I have read elsewhere that apparently it is going to land in at the $650 / $675 price point so crazy prices that normal people with families just can't afford!
The positioning of this card in their line up is utterly baffling. I can only assume it turned out better than they were expecting and have basically decided to null and void the Fury X,and make the Nano their premier GPU in all but name only.

95% of the performance, 100w less TDP and with no expensive water cooler, must be much more profitable for them.
http://www.anandtech.com/show/9564/amd-announces-radeon-r9-nano-shipping-september-10th

According to AMD the card should generally sustain clockspeeds around 900MHZ and boost in less intensive times to around 1GHZ. So the,Fury X should be around 10% to 15% faster overall,so it will be close to an R9 Fury but in a mini-ITX form factor.

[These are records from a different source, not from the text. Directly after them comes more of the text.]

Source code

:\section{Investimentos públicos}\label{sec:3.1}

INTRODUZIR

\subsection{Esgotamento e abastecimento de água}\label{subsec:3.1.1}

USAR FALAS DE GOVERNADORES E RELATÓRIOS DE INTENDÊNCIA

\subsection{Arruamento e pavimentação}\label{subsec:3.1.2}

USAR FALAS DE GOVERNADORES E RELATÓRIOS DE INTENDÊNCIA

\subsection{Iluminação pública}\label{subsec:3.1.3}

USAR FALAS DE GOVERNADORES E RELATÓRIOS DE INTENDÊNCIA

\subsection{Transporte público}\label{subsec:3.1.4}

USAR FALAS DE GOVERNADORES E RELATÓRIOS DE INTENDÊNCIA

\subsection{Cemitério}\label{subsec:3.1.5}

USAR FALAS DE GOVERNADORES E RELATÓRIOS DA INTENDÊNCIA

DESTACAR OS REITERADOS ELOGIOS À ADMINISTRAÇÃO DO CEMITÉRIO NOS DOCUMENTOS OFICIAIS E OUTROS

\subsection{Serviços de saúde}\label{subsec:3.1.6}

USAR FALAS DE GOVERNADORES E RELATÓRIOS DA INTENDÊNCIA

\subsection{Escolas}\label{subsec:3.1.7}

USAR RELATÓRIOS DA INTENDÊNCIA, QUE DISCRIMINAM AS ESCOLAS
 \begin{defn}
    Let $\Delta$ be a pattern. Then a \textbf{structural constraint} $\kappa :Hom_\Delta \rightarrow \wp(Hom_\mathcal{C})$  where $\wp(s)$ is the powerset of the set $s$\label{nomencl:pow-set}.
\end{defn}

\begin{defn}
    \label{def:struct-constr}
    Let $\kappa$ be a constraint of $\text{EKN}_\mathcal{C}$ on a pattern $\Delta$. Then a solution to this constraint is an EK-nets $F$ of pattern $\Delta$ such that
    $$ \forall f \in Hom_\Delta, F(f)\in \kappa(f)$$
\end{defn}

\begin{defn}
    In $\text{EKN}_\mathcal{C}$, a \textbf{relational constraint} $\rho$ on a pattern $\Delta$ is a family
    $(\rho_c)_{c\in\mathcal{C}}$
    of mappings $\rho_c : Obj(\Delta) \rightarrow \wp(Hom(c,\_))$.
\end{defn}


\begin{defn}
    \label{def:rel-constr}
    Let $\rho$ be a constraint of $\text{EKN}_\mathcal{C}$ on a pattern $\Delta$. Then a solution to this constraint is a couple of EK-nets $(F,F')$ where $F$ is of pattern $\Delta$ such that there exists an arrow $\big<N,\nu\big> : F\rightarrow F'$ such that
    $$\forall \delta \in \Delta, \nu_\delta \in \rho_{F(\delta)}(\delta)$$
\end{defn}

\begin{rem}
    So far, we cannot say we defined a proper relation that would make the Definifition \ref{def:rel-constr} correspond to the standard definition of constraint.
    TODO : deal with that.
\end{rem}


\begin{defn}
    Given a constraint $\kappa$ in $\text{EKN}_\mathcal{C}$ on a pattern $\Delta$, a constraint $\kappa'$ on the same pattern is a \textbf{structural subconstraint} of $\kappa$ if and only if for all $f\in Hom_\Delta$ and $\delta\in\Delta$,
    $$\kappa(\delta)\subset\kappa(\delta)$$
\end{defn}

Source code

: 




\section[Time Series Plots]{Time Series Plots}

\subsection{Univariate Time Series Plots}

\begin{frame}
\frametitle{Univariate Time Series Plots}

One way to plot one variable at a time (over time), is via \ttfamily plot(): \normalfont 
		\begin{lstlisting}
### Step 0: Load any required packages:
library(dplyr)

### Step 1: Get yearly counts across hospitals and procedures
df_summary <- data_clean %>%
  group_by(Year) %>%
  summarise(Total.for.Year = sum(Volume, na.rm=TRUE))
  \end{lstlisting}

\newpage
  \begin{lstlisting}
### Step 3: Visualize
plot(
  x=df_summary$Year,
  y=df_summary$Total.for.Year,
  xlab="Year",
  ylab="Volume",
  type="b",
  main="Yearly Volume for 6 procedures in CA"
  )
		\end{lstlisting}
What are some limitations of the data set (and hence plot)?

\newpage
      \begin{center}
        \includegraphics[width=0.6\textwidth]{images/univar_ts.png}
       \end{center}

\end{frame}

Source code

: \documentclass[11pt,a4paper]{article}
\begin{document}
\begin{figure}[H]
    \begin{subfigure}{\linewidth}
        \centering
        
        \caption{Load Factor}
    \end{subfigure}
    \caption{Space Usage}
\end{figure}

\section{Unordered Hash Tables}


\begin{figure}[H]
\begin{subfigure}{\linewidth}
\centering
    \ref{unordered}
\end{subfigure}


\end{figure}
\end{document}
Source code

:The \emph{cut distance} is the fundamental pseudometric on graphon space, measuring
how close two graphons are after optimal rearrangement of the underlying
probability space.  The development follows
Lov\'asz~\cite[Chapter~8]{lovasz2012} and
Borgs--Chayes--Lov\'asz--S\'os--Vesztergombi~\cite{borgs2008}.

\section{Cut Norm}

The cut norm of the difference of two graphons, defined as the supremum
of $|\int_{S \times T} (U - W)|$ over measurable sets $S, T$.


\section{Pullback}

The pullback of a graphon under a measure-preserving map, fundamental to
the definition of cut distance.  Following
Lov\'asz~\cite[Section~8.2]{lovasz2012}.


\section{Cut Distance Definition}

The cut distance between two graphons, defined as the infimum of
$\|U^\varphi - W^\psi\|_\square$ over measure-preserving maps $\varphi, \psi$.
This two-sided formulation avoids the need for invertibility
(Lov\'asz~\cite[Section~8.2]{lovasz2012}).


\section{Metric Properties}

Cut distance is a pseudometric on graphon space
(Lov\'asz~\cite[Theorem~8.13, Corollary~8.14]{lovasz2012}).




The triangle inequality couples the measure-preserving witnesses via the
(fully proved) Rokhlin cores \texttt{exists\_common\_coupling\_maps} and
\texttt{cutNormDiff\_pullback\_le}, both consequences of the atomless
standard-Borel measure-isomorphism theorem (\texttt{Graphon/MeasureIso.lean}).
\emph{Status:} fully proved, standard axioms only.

Looking at the latest TPU figures in their GTX950 reviews,it should place it overall faster than a GTX980 it appears:

http://www.techpowerup.com/reviews/MSI/GTX_950_Gaming/30.html

However,I think AMD should have priced this closer to £400ish,or not more than £450 at the most,and thats taking into account the smaller form factor when compared to the GTX980 and the “newness” tax.

Having said that it is one of the few graphics cards I have been excited about for a few years,the other being the mini-ITX GTX970. Shame its way above what I would be willing to spend.